> _TASK PROMPT_
Lift out each line of the data that holds "materials".

- - -

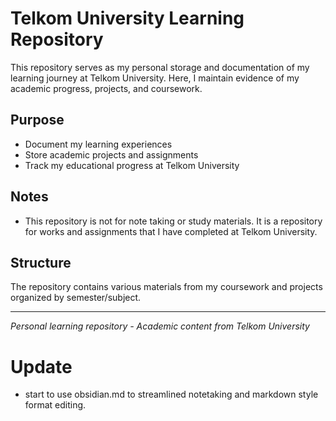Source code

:# Telkom University Learning Repository
This repository serves as my personal storage and documentation of my learning journey at Telkom University. Here, I maintain evidence of my academic progress, projects, and coursework.

## Purpose
- Document my learning experiences
- Store academic projects and assignments
- Track my educational progress at Telkom University

## Notes
- This repository is not for note taking or study materials. It is a repository for works and assignments that I have completed at Telkom University.

## Structure
The repository contains various materials from my coursework and projects organized by semester/subject.

---
*Personal learning repository - Academic content from Telkom University*

# Update
 - start to use obsidian.md to streamlined notetaking and markdown style format editing.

- - -

> _SOLVED PROBLEM_
- This repository is not for note taking or study materials. It is a repository for works and assignments that I have completed at Telkom University.
The repository contains various materials from my coursework and projects organized by semester/subject.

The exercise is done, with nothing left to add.